Ragam resmi atau formal
adalah variasi bahasa yang digunakan dalam pidato kenegaraan, rapat dinas,
surat-menyurat dinas, ceramah keagamaan, buku-buku pelajaran, dan sebgainya. Pola
dan kaidah ragam resmi sudah ditetapkan
secara mantap sebagai suatu standar.
Ragam usaha adalah
variasi bahasa yang lazim digunakan dalam pembicaraan biasa di sekolah, dan
rapat-rapat atau pembicaraan yang berorientasi kepada hasil atau produksi.
Ragam santai adalah
variasi bahasa yang biasa digunakan dalam situasi tidak resmi untuk
berbincang-bincang dengan keluarga atau teman karib pada waktu beristirahat,
beroleh raga, berekreasi, dan sebagainya.
Ragam akrab aalah
variasi bahasa yang biasa digunakan oleh para penutur yang hubungannya sudah
akrab, seperti antaranggota keluarga, atau antarteman yang sudah karib. Ragam
ini ditandai dengan penggunaan bahasa yang tidak lengkap, pendek-pendek, dan
dengan artikulasi yang sering tidak jelas.
1.1.4
Variasi
dari Segi Sarana
Variasi bahasa dapat
pula dilihat dari segi sarana atau jalur yang digunakan. Dalam hal ini dpat
disebut adanya ragam lisan dan ragam tulis, atau juga ragam dalam berbahasa
dengan menggunakan srana atau alat tertantu, yakni misalnya dalam bertelepon dn
bertelegraf. Adanya ragam bahasa lisan dan ragam bahasa tulis didasarkan pada
kenyataan bahwa bahasa lisan dan bahasa tulis memiliki wujud struktur yang
tidak sama.
1.2 Jenis Bahasa
Penjenisan
secara sosiolinguistik berkenaan dengan faktor-faktor eksternal bahasa atau
bahasa-bahasa itu yakni faktor sosiologis, politis, dan kultural.
1.2.1
Jenis
Bahasa Berdasarkan Sosiologis
Penjenisan berdasarkan
faktor sosiologis, artinya penjenisan itu tidak terbatas pada struktur internal
bahasa, tetapi juga berdasarkan faktor sejarahnya, kaitannya dengan sistem
linguistik lain, dan pewarisan dari satu generasi ke generasi berikutnya.
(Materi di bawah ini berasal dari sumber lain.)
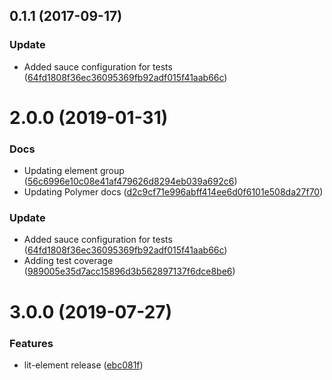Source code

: <a name="0.1.1"></a>
## 0.1.1 (2017-09-17)


### Update

* Added sauce configuration for tests ([64fd1808f36ec36095369fb92adf015f41aab66c](https://github.com/advanced-rest-client/websocket-panel/commit/64fd1808f36ec36095369fb92adf015f41aab66c))



# 2.0.0 (2019-01-31)


### Docs

* Updating element group ([56c6996e10c08e41af479626d8294eb039a692c6](https://github.com/advanced-rest-client/websocket-panel/commit/56c6996e10c08e41af479626d8294eb039a692c6))
* Updating Polymer docs ([d2c9cf71e996abff414ee6d0f6101e508da27f70](https://github.com/advanced-rest-client/websocket-panel/commit/d2c9cf71e996abff414ee6d0f6101e508da27f70))

### Update

* Added sauce configuration for tests ([64fd1808f36ec36095369fb92adf015f41aab66c](https://github.com/advanced-rest-client/websocket-panel/commit/64fd1808f36ec36095369fb92adf015f41aab66c))
* Adding test coverage ([989005e35d7acc15896d3b562897137f6dce8be6](https://github.com/advanced-rest-client/websocket-panel/commit/989005e35d7acc15896d3b562897137f6dce8be6))



# 3.0.0 (2019-07-27)


### Features

* lit-element release ([ebc081f](https://github.com/advanced-rest-client/websocket-panel/commit/ebc081f))




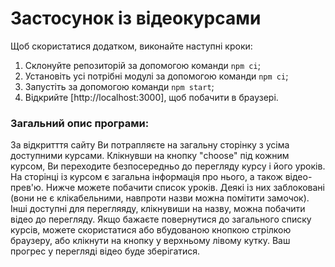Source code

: # Застосунок із відеокурсами

Щоб скористатися додатком, виконайте наступні кроки:

1. Склонуйте репозиторій за допомогою команди `npm ci`;
2. Установіть усі потрібні модулі за допомогою команди `npm ci`;
3. Запустіть за допомогою команди `npm start`;
4. Відкрийте [http://localhost:3000], щоб побачити в браузері.

### Загальний опис програми:

За відкритття сайту Ви потрапляєте на загальну сторінку з усіма доступними курсами. Клікнувши на кнопку "choose" під кожним курсом, Ви переходите безпосередньо до перегляду курсу і його уроків. На сторінці із курсом є загальна інформація про нього, а також відео-прев'ю. Нижче можете побачити список уроків. Деякі із них заблоковані (вони не є клікабельними, навпроти назви можна помітити замочок). Інші доступні для перегляяду, клікнувиши на назву, можна побачити відео до перегляду. Якщо бажаєте повернутися до загального списку курсів, можете скористатися або вбудованою кнопкою стрілкою браузеру, або клікнути на кнопку у верхньому лівому кутку. Ваш прогрес у перегляді відео буде зберігатися.
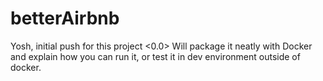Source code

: # betterAirbnb

Yosh, initial push for this project <0.0>
Will package it neatly with Docker and explain how you can run it, or test it in dev environment outside of docker.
Stewart, menggunakan empat dasar untuk penerimaan bahasa-bahasa secara
sosiologi, yaitu:
1. Satndardisasi,
adalah adanya kodifikasi dan penerimaan terhadap sebuah bahasa oleh masyarakat
pemakai bahasa itu akan seperangkat kaidah atau norma yang menentukan pemakaian
“ bahasa yang benar “.
2. Otonomi, sebuah sistem linguistik disebut
mempunyai keotonomian kalau sistem linguistik itu memiliki kemandirian sistem
yang tidak berkaitan dengan bahasa lain.
3. Historis,
sebuah sistem linguistik dianggap mempunyai historitas kalau diketahui atau
dipercaya sebagai hasil perkembangan yang normal pada masa yang lalu.
4. Vitalitas,
adalah pemakain sistem linguistik oleh satu masyarakat penutur asli yang tidak
terisolasi. Unsur vitalitas ini mempersoalkan apakah sistem linguistik tersebut
memiliki penutur asli yang masih menggunakan atau tidak.
1.2.2
Jenis
Bahasa Berdasarkan Sikap Politik
Berdasarkan sikap
politik atau sosial politik kita dapat membedakan adanya bahasa nasional,
bahasa resmi, bahasa negara, dan bahasa persatuan. Perbedaan ini dikatakan
berdasarkan sikap sosial politik karena sangat erat kaitannya dengan
kepentingan kebangsaan.
Sebuah sistem
linguistik disebut sebagai bahasa nasional, seringkali juga disebut bahasa
kebangsaan, adalah kalau sistem linguistik itu diangkat oleh suatu bangsa
sebagai salah satu identitas kenasionalan bangsa itu. Yang dimaksud dengan bahasa negara adalah
sebuah sistem linguistik yang secara resmi dalam undang-undang dasar sebuah
dasar negara ditetapkan sebagai alat komunikasi resmi kenegaraan. Yang dimaksud
dengan bahasa resmi adalah sistem linguistik yang ditetapkan untuk digunakan
dalam suatu pertemuan, seperti eminar, konferensi, rapat, dan sebagainya.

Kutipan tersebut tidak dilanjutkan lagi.